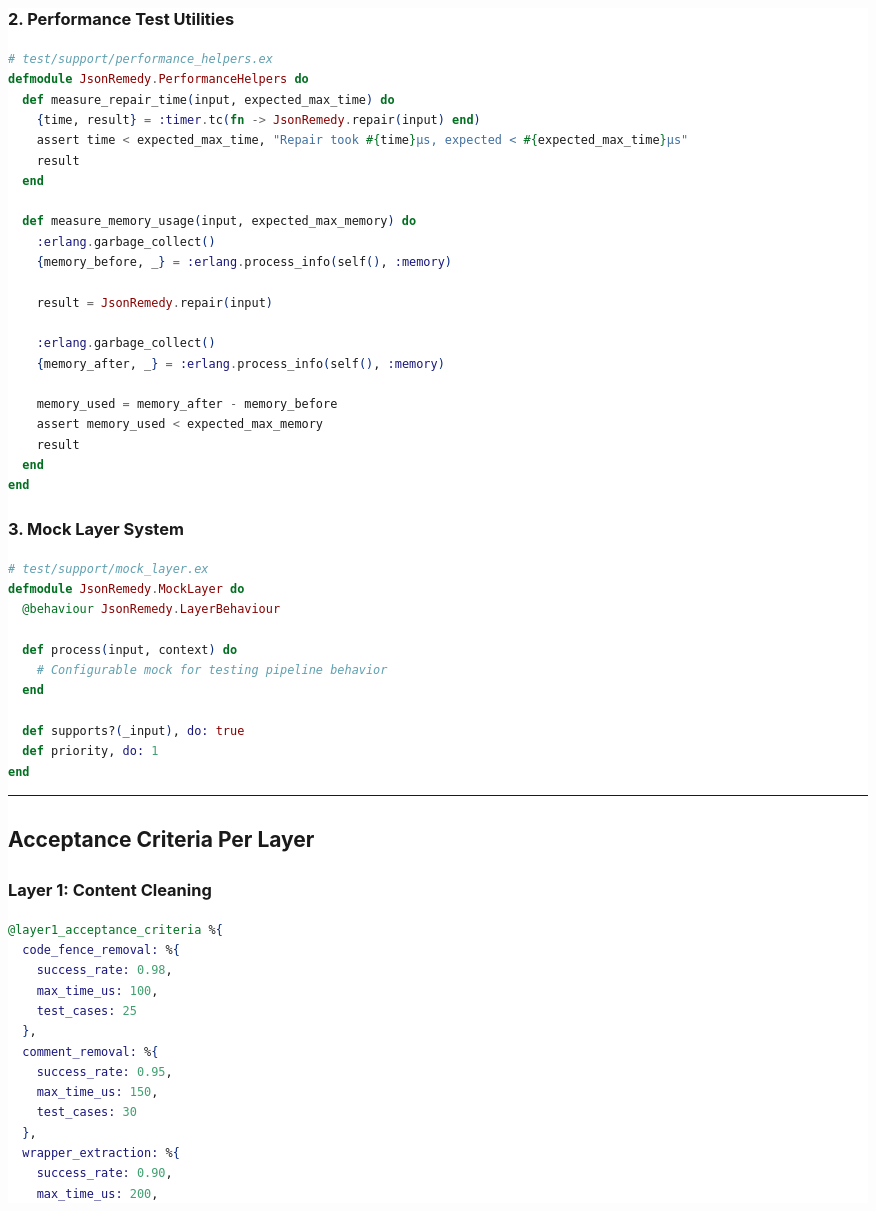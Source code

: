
 ```elixir
```

### 2. Performance Test Utilities
```elixir
# test/support/performance_helpers.ex
defmodule JsonRemedy.PerformanceHelpers do
  def measure_repair_time(input, expected_max_time) do
    {time, result} = :timer.tc(fn -> JsonRemedy.repair(input) end)
    assert time < expected_max_time, "Repair took #{time}μs, expected < #{expected_max_time}μs"
    result
  end
  
  def measure_memory_usage(input, expected_max_memory) do
    :erlang.garbage_collect()
    {memory_before, _} = :erlang.process_info(self(), :memory)
    
    result = JsonRemedy.repair(input)
    
    :erlang.garbage_collect()
    {memory_after, _} = :erlang.process_info(self(), :memory)
    
    memory_used = memory_after - memory_before
    assert memory_used < expected_max_memory
    result
  end
end
```

### 3. Mock Layer System
```elixir
# test/support/mock_layer.ex
defmodule JsonRemedy.MockLayer do
  @behaviour JsonRemedy.LayerBehaviour
  
  def process(input, context) do
    # Configurable mock for testing pipeline behavior
  end
  
  def supports?(_input), do: true
  def priority, do: 1
end
```

---

## Acceptance Criteria Per Layer

### Layer 1: Content Cleaning
```elixir
@layer1_acceptance_criteria %{
  code_fence_removal: %{
    success_rate: 0.98,
    max_time_us: 100,
    test_cases: 25
  },
  comment_removal: %{
    success_rate: 0.95,
    max_time_us: 150,
    test_cases: 30
  },
  wrapper_extraction: %{
    success_rate: 0.90,
    max_time_us: 200,
```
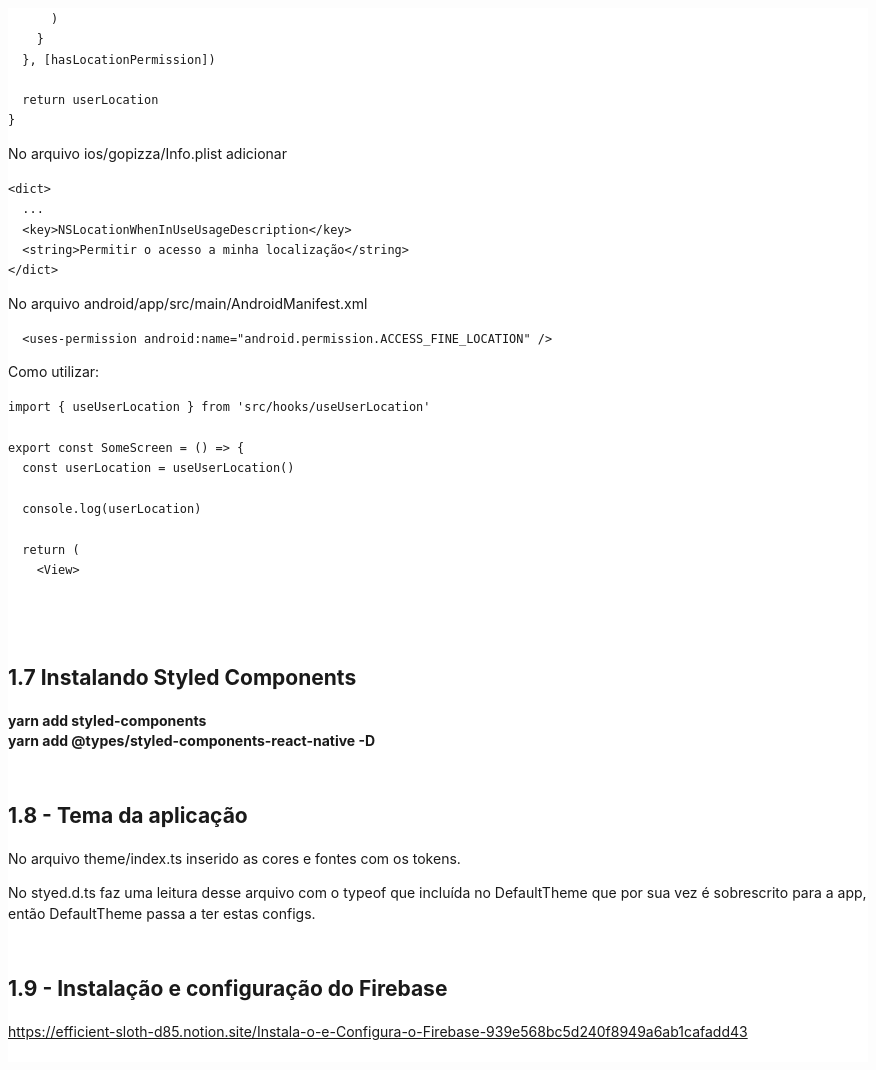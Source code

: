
 ```
      )
    }
  }, [hasLocationPermission])

  return userLocation
}
```

No arquivo ios/gopizza/Info.plist adicionar
```
<dict>
  ...
  <key>NSLocationWhenInUseUsageDescription</key>
  <string>Permitir o acesso a minha localização</string>
</dict>
```

No arquivo android/app/src/main/AndroidManifest.xml
```
  <uses-permission android:name="android.permission.ACCESS_FINE_LOCATION" />
```

Como utilizar: <br/>
```
import { useUserLocation } from 'src/hooks/useUserLocation'

export const SomeScreen = () => {
  const userLocation = useUserLocation()

  console.log(userLocation)

  return (
    <View>
```
<br/><br/>

## 1.7 Instalando Styled Components
**yarn add styled-components**<br/>
**yarn add @types/styled-components-react-native -D**
<br/><br/>

## 1.8 - Tema da aplicação
No arquivo theme/index.ts inserido as cores e fontes com os tokens.

No styed.d.ts faz uma leitura desse arquivo com o typeof que incluída no DefaultTheme que por sua vez é sobrescrito para a app, então DefaultTheme passa a ter estas configs.
<br/><br/>

## 1.9 - Instalação e configuração do Firebase
https://efficient-sloth-d85.notion.site/Instala-o-e-Configura-o-Firebase-939e568bc5d240f8949a6ab1cafadd43
<br/><br/>
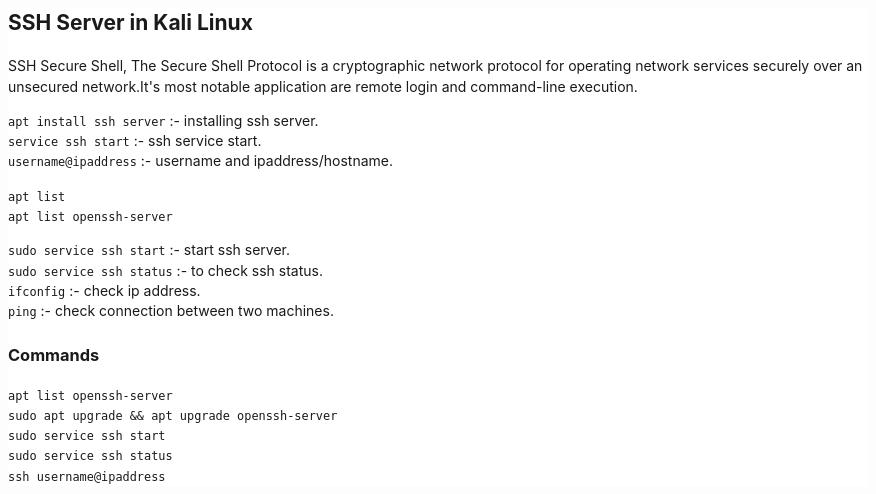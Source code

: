 ## SSH Server in Kali Linux 

SSH Secure Shell, The Secure Shell Protocol is a cryptographic network protocol for operating network services securely over an unsecured network.It's most notable application are remote login and command-line execution.

`apt install ssh server` :- installing ssh server.       
`service ssh start` :- ssh service start.                 
`username@ipaddress` :- username and ipaddress/hostname.       
```
apt list
apt list openssh-server
```  

`sudo service ssh start` :- start ssh server.      
`sudo service ssh status` :- to check ssh status.      
`ifconfig` :- check ip address.           
`ping` :- check connection between two machines.      

### Commands
```
apt list openssh-server
sudo apt upgrade && apt upgrade openssh-server
sudo service ssh start
sudo service ssh status
ssh username@ipaddress
```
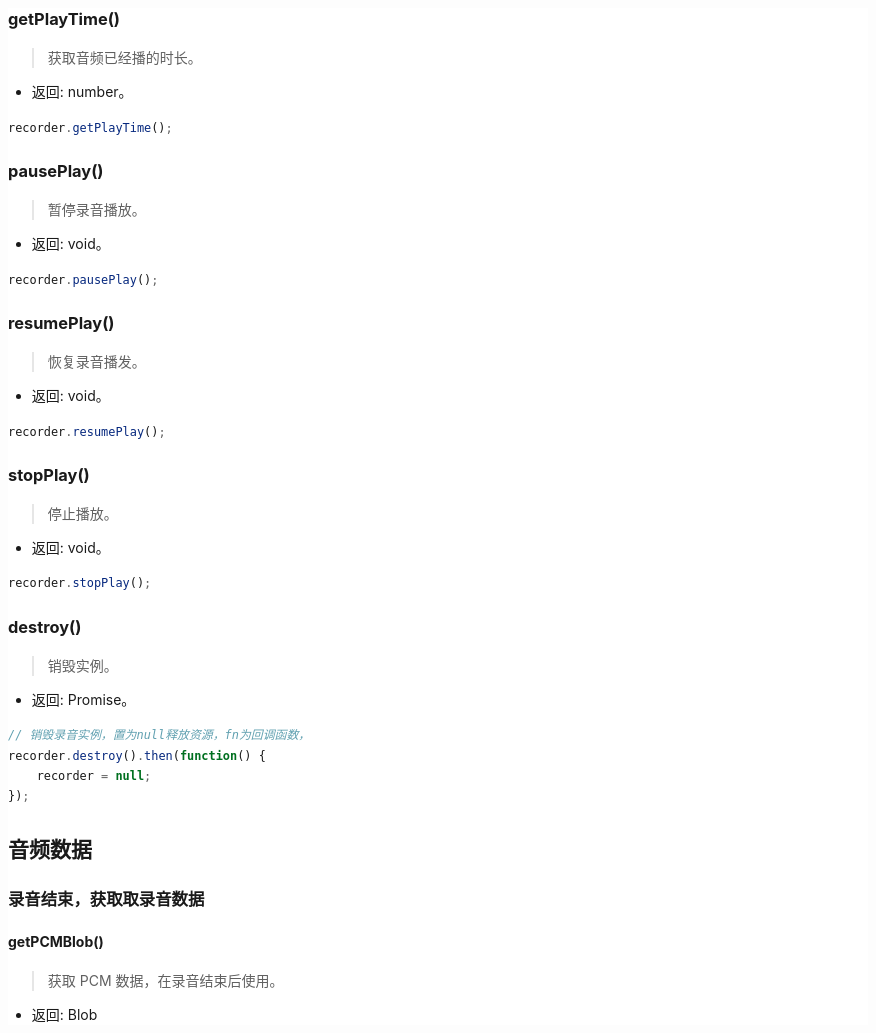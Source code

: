 ### getPlayTime()
> 获取音频已经播的时长。

+ 返回: number。

```js
recorder.getPlayTime();
```

### pausePlay()
> 暂停录音播放。

+ 返回: void。

```js
recorder.pausePlay();
```

### resumePlay()
> 恢复录音播发。

+ 返回: void。

```js
recorder.resumePlay();
```

### stopPlay()
> 停止播放。

+ 返回: void。

``` js
recorder.stopPlay();
```

### destroy()
> 销毁实例。

+ 返回: Promise。

``` js
// 销毁录音实例，置为null释放资源，fn为回调函数，
recorder.destroy().then(function() {
    recorder = null;
});
```

## 音频数据
### 录音结束，获取取录音数据
#### getPCMBlob()
> 获取 PCM 数据，在录音结束后使用。

+ 返回: Blob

▸ **Required work**
The required output is the stretch of entries above from the line containing "ssh service start." through the line containing "check ssh status.", reproduced exactly.

▸ **Expected output**
`service ssh start` :- ssh service start.                 
`username@ipaddress` :- username and ipaddress/hostname.       
```
apt list
apt list openssh-server
```  

`sudo service ssh start` :- start ssh server.      
`sudo service ssh status` :- to check ssh status.      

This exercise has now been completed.